Until a few months ago, Durham City Council member Javiera Caballero had no plans to run for mayor. She was in the middle of serving her four-year term on the council when Mayor Steve Schewel unexpectedly announced he would not be running for reelection. After years of public service, Caballero decided to take her leadership to the next level.
“It created an opportunity and an open seat that I felt compelled to at least try for,” Caballero said of Schewel’s retirement. She’s motivated to continue the mission she began on the City Council to make Durham more inclusive, accessible, and sustainable. The city is on the cusp of unprecedented progress, she believes, and there’s important work to be done.
Durham’s most pressing challenge is still COVID-19, Caballero said. She and her fellow council members are working hard to vaccinate Durhamites and distribute resources to every neighborhood.
Beyond the pandemic, Durham faces a web of interlocking issues that Caballero is determined to face head-on, from gun violence to affordable housing to the need for green infrastructure.

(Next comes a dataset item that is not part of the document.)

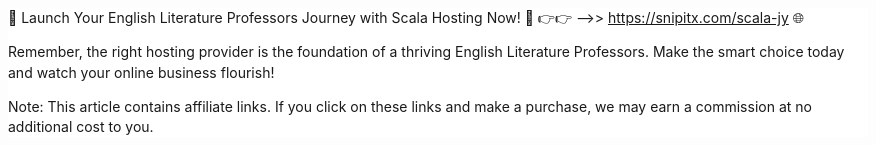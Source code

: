 🚀 Launch Your English Literature Professors Journey with Scala Hosting Now! 🌟
👉👉 -->> https://snipitx.com/scala-jy 🌐

Remember, the right hosting provider is the foundation of a thriving English Literature Professors. Make the smart choice today and watch your online business flourish!

Note: This article contains affiliate links. If you click on these links and make a purchase, we may earn a commission at no additional cost to you.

Caballero moved from Chicago to Durham in 2010 with her husband and children. The city has transformed since then, but some of the biggest changes are still to come, including the implementation of a $95 million dollar affordable housing bond and the development of a new community safety department that offers alternatives to policing.
Caballero worked on both these initiatives as a city council member and is determined to see them through. “It’s so important that the things we’ve passed actually get implemented effectively,” she said. “I want to ensure that the work I have helped to start continues at the kind of expansive level I know it can.”
Caballero’s vision for Durham revolves around community engagement and collaboration. Both are necessary to confront challenges like public safety and affordable housing access, she said. If elected mayor, she promises to prioritize transparency and communication.
“Our systems are designed to be opaque, but we can be intentional about including folks,” Caballero said. “Democracy doesn’t work if people don’t participate.”
Caballero’s ability to connect with all pockets of the Durham community is one of her greatest strengths, said Mayor Pro Tempore Jillian Johnson, who serves on the City Council with Caballero and has endorsed her in the mayoral race. “Javiera is able to reach out into communities that have been underserved and unheard in government for a long time,” Johnson said. “She really cares about everyone who lives here.”
Caballero, whose family moved from Chile to the United States when she was young, would be the first Latina mayor ever elected in North Carolina. That representation is important, especially in Durham, where Latinos make up nearly 14% of the population. On the City Council, Caballero has advocated for improved language access programs and legal aid for immigrants.
Schewel, who endorsed Caballero for mayor last month, praised her deep knowledge of Durham and its people. “There’s no doubt at all that Javiera is deeply rooted in our community and knows the community inside and out,” he said. “She wants to make the city we love a city for all, and I think she knows exactly how to do that.”
Caballero has also been endorsed by the People’s Alliance, an influential Durham political action committee. Caballero is “policy centric and detail oriented,” the endorsement reads. Community organization Durham for All and the Durham Association of Educators have both endorsed Caballero as well.
Both Schewel and Johnson describe Caballero as extremely hardworking and productive. She wants to get things done for Durham, they said, and that will remain true whether she’s elected mayor or not.
If Caballero doesn’t win, she’ll continue to serve her current term on the City Council, which ends in 2023. She’s deeply invested in continuing the work she’s started, she said, and refuses to slow down.
“Regardless of the outcome, there’s a lot to do,” Caballero said. “In either seat, I will keep on doing the work.”